**Input data**:

··········

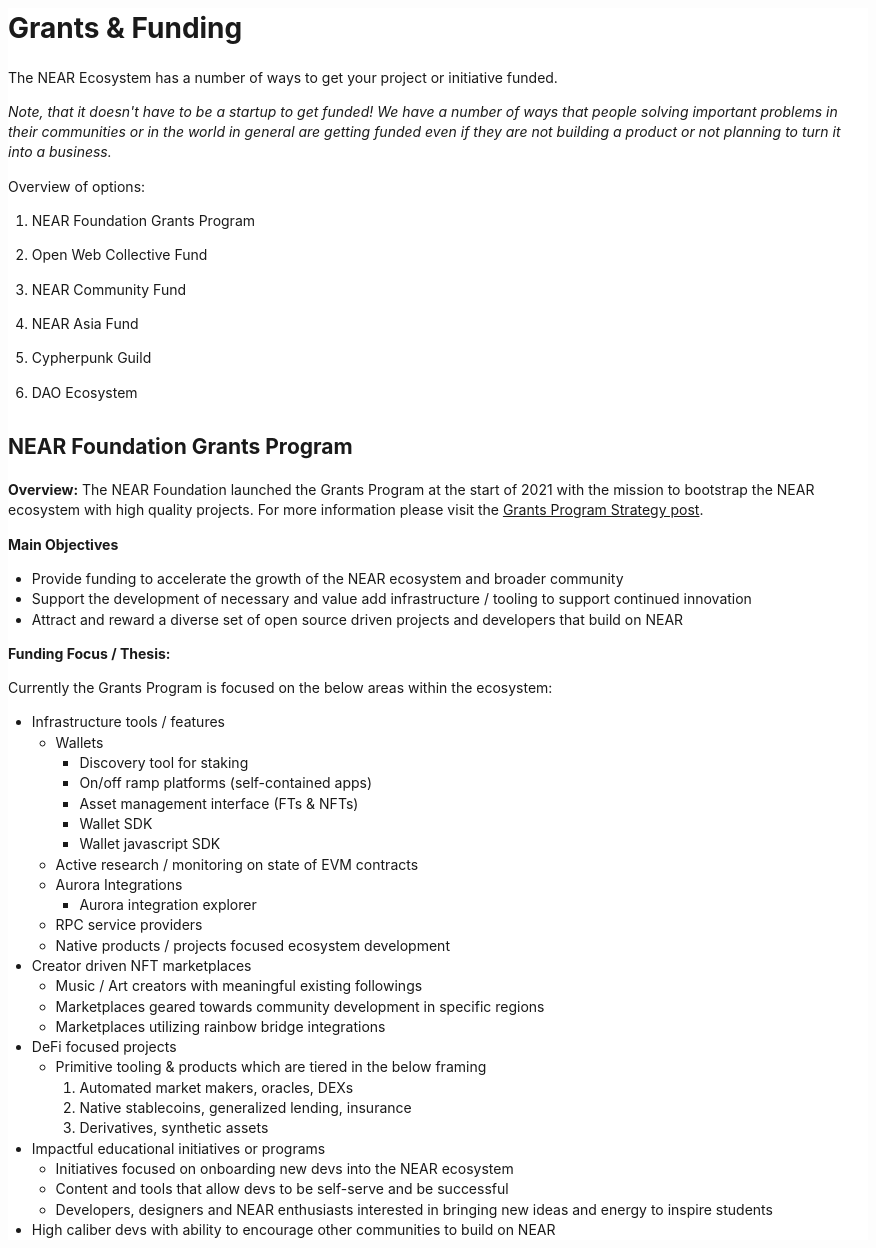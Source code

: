 # Grants & Funding

The NEAR Ecosystem has a number of ways to get your project or initiative funded.

_Note, that it doesn't have to be a startup to get funded! We have a number of ways that people solving important problems in their communities or in the world in general are getting funded even if they are not building a product or not planning to turn it into a business._

Overview of options: 

1. NEAR Foundation Grants Program 

2. Open Web Collective Fund 

3. NEAR Community Fund 

4. NEAR Asia Fund 

5. Cypherpunk Guild

6. DAO Ecosystem

## NEAR Foundation Grants Program

**Overview:** The NEAR Foundation launched the Grants Program at the start of 2021 with the mission to bootstrap the NEAR ecosystem with high quality projects. For more information please visit the [Grants Program Strategy post](https://gov.near.org/t/grants-program-strategy/3493).

**Main Objectives**

* Provide funding to accelerate the growth of the NEAR ecosystem and broader community
* Support the development of necessary and value add infrastructure / tooling to support continued innovation
* Attract and reward a diverse set of open source driven projects and developers that build on NEAR

**Funding Focus / Thesis:**

Currently the Grants Program is focused on the below areas within the ecosystem:

* Infrastructure tools / features
  * Wallets
    * Discovery tool for staking
    * On/off ramp platforms \(self-contained apps\)
    * Asset management interface \(FTs & NFTs\)
    * Wallet SDK
    * Wallet javascript SDK
  * Active research / monitoring on state of EVM contracts
  * Aurora Integrations
    * Aurora integration explorer
  * RPC service providers
  * Native products / projects focused ecosystem development
* Creator driven NFT marketplaces
  * Music / Art creators with meaningful existing followings
  * Marketplaces geared towards community development in specific regions
  * Marketplaces utilizing rainbow bridge integrations
* DeFi focused projects
  * Primitive tooling & products which are tiered in the below framing
    1. Automated market makers, oracles, DEXs
    2. Native stablecoins, generalized lending, insurance
    3. Derivatives, synthetic assets
* Impactful educational initiatives or programs
  * Initiatives focused on onboarding new devs into the NEAR ecosystem
  * Content and tools that allow devs to be self-serve and be successful
  * Developers, designers and NEAR enthusiasts interested in bringing new ideas and energy to inspire students
* High caliber devs with ability to encourage other communities to build on NEAR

··········

**Task brief**: Every entry must be reproduced exactly, with the images left out.

**Written answer**:
Source code

: # Grants & Funding

The NEAR Ecosystem has a number of ways to get your project or initiative funded.

_Note, that it doesn't have to be a startup to get funded! We have a number of ways that people solving important problems in their communities or in the world in general are getting funded even if they are not building a product or not planning to turn it into a business._

Overview of options: 

1. NEAR Foundation Grants Program 

2. Open Web Collective Fund 

3. NEAR Community Fund 

4. NEAR Asia Fund 

5. Cypherpunk Guild

6. DAO Ecosystem

## NEAR Foundation Grants Program

**Overview:** The NEAR Foundation launched the Grants Program at the start of 2021 with the mission to bootstrap the NEAR ecosystem with high quality projects. For more information please visit the [Grants Program Strategy post](https://gov.near.org/t/grants-program-strategy/3493).

**Main Objectives**

* Provide funding to accelerate the growth of the NEAR ecosystem and broader community
* Support the development of necessary and value add infrastructure / tooling to support continued innovation
* Attract and reward a diverse set of open source driven projects and developers that build on NEAR

**Funding Focus / Thesis:**

Currently the Grants Program is focused on the below areas within the ecosystem:

* Infrastructure tools / features
  * Wallets
    * Discovery tool for staking
    * On/off ramp platforms \(self-contained apps\)
    * Asset management interface \(FTs & NFTs\)
    * Wallet SDK
    * Wallet javascript SDK
  * Active research / monitoring on state of EVM contracts
  * Aurora Integrations
    * Aurora integration explorer
  * RPC service providers
  * Native products / projects focused ecosystem development
* Creator driven NFT marketplaces
  * Music / Art creators with meaningful existing followings
  * Marketplaces geared towards community development in specific regions
  * Marketplaces utilizing rainbow bridge integrations
* DeFi focused projects
  * Primitive tooling & products which are tiered in the below framing
    1. Automated market makers, oracles, DEXs
    2. Native stablecoins, generalized lending, insurance
    3. Derivatives, synthetic assets
* Impactful educational initiatives or programs
  * Initiatives focused on onboarding new devs into the NEAR ecosystem
  * Content and tools that allow devs to be self-serve and be successful
  * Developers, designers and NEAR enthusiasts interested in bringing new ideas and energy to inspire students
* High caliber devs with ability to encourage other communities to build on NEAR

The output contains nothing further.